Morgan Stanley posts steep trading slide, drops 14%

Bloomberg

Morgan Stanley, the biggest stock-trading shop on Wall Street, is losing some of its lead.
The company posted a 14 percent drop in equities-trading revenue, the steepest decline among major US banks, as it cited lower client balances in its prime-brokerage business. While the firm had a surprise jump in wealth-management fees, the trading slump caused overall revenue to fall.
Trade disputes and other geopolitical risks have weighed on stock clients, who’ve largely stood on the sidelines.
Morgan Stanley last year elevated Ted Pick, who once led equities, to oversee all its traders and investment bankers, making him a candidate to one day become chief executive officer.

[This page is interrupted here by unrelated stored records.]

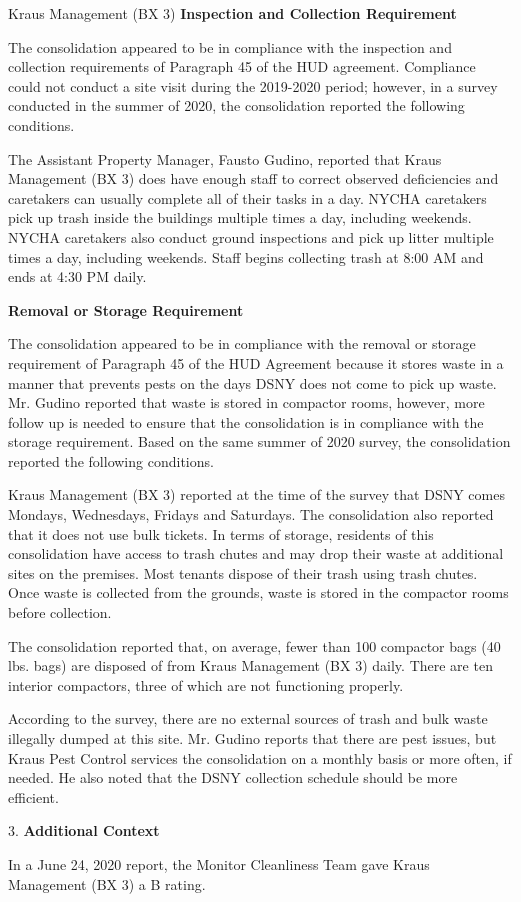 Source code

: Kraus Management (BX 3)
\textbf{Inspection and Collection Requirement}

The consolidation appeared to be in compliance with the inspection and collection requirements of Paragraph 45 of the HUD agreement. Compliance could not conduct a site visit during the 2019-2020 period; however, in a survey conducted in the summer of 2020, the consolidation reported the following conditions.

The Assistant Property Manager, Fausto Gudino, reported that Kraus Management (BX 3) does have enough staff to correct observed deficiencies and caretakers can usually complete all of their tasks in a day. NYCHA caretakers pick up trash inside the buildings multiple times a day, including weekends. NYCHA caretakers also conduct ground inspections and pick up litter multiple times a day, including weekends. Staff begins collecting trash at 8:00 AM and ends at 4:30 PM daily. 

\textbf{Removal or Storage Requirement}

The consolidation appeared to be in compliance with the  removal or storage requirement of Paragraph  45 of the HUD Agreement because it stores waste in a manner that prevents pests on the days DSNY does not come to pick up waste. Mr. Gudino reported that waste is stored in compactor rooms, however, more follow up is needed to ensure that the consolidation is in compliance with the storage requirement. Based on the same summer of  2020 survey, the consolidation reported the following conditions.

Kraus Management (BX 3) reported at the time of the survey that DSNY comes Mondays, Wednesdays, Fridays and Saturdays. The consolidation also reported that it does not use bulk tickets. In terms of storage, residents of this consolidation have access to trash chutes and may drop their waste at additional sites on the premises. Most tenants dispose of their trash using trash chutes. Once waste is collected from the grounds, waste is stored in the compactor rooms before collection. 

The consolidation reported that, on average, fewer than 100 compactor bags (40 lbs. bags) are disposed of from Kraus Management (BX 3) daily. There are ten interior compactors, three of which are not functioning properly. 

According to the survey, there are no external sources of trash and bulk waste illegally dumped at this site. Mr. Gudino reports that there are pest issues, but Kraus Pest Control services the consolidation on a monthly basis or more often, if needed. He also noted that the DSNY collection schedule should be more efficient. 

3. \textbf{Additional Context} 

In a June 24, 2020 report, the Monitor Cleanliness Team gave Kraus Management (BX 3) a B rating.  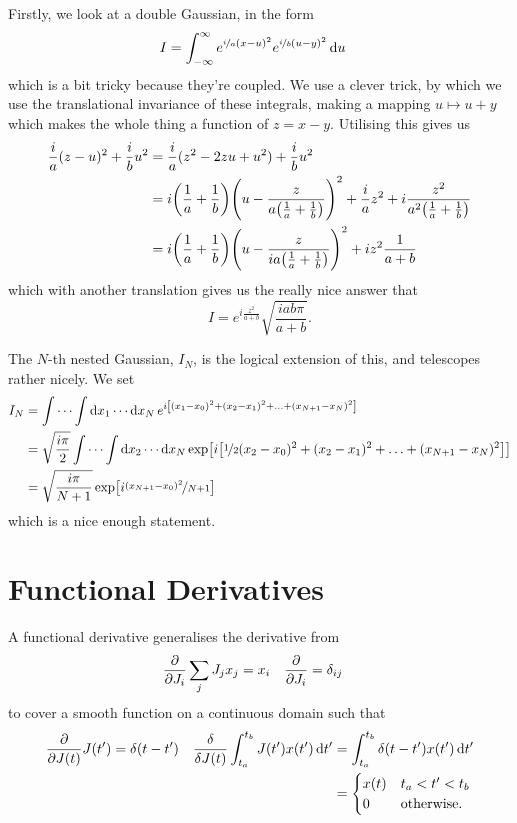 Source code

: Firstly, we look at a double Gaussian, in the form
\begin{align*}
  I &= \int_{-\infty}^\infty e^{\nicefrac{i}{a} {(x-u)^2}}e^{ \nicefrac{i}{b}(u-y)^2}\dd{u}
\end{align*}
which is a bit tricky because they're coupled.
We use a clever trick, by which we use the translational invariance of these integrals, making a mapping \( u \mapsto u + y \) which makes the whole thing a function of \( z = x - y \).
Utilising this gives us
\begin{align*}
  \frac{i}{a}(z-u)^2 + \frac{i}{b}u^2 &= \frac{i}{a}(z^2 - 2zu + u^2) + \frac{i}{b}u^2\\
  &= i\qty(\frac{1}{a} + \frac{1}{b})\qty(u - \frac{z}{a \qty(\frac{1}{a} + \frac{1}{b})})^2 + \frac{i}{a}z^2 + i \frac{z^2}{a^2 \qty(\frac{1}{a}  + \frac{1}{b})}\\
  &= i\qty(\frac{1}{a} + \frac{1}{b})\qty(u - \frac{z}{ia \qty(\frac{1}{a} + \frac{1}{b})})^2 + iz^2\frac{1}{a + b}
\end{align*}
which with another translation gives us the really nice answer that \[ I = e^{i\frac{z^2}{a + b}} \sqrt{\frac{iab\pi}{a+b}}.\]

The $N$-th nested Gaussian, \( I_N \), is the logical extension of this, and telescopes rather nicely.
We set
\begin{align*}
  I_N &= \idotsint \dd{x_1} \cdots \dd{x_N} e^{i \qty[ (x_1 - x_0 )^2 + (x_2 - x_1)^2 + \ldots + (x_{N+1} - x_{N})^2]}\\
      &= \sqrt{\frac{i\pi}{2}}\idotsint \dd{x_2} \cdots \dd{x_N} \exp[i \qty[ \nicefrac{1}{2}(x_2 - x_0 )^2 + (x_2 - x_1)^2 + \ldots + (x_{N+1} - x_{N})^2]]\\
      &= \sqrt{\frac{i\pi}{N+1}}\exp[i \nicefrac{(x_{N+1} - x_0)^2}{N+1}]
\end{align*}
which is a nice enough statement.

\chapter{Functional Derivatives}
A functional derivative generalises the derivative from
\begin{align*}
  \pdv{J_i}\sum_j J_j x_j &= x_i & \pdv{J_i} &= \delta_{ij}
\end{align*}
to cover a smooth function on a continuous domain such that
\begin{align*}
  \pdv{J(t)}J(t^\prime) &= \delta(t-t^\prime) & \fdv{J(t)}  \int_{t_a}^{t_b} J(t^\prime) x(t^\prime) \dd{t^\prime} &= \int_{t_a}^{t_b} \delta(t - t^\prime) x(t^\prime) \dd{t^\prime}\\
  &&&= \begin{cases}
    x(t) & t_a < t^\prime < t_b\\
    0 & \text{otherwise}.
  \end{cases}
\end{align*}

He enjoyed breakthrough results last year, but said he’s led the business with “high levels of paranoia” this year because “there are one or two competitors” who are “coming after you.”
Equities revenue slumped to $2.13 billion in the second quarter, compared with the $2.27 billion average estimate of analysts in a Bloomberg survey. That was still the highest total among banks, but comes after rival Goldman Sachs reported a surprise jump, booking $2.01 billion of stock-trading revenue in the period.
“We’re No. 1 in the world, and we had a very strong quarter. Some of our competitors are coming from a weaker position from a year ago,” Chief Financial Officer Jon Pruzan said in an interview.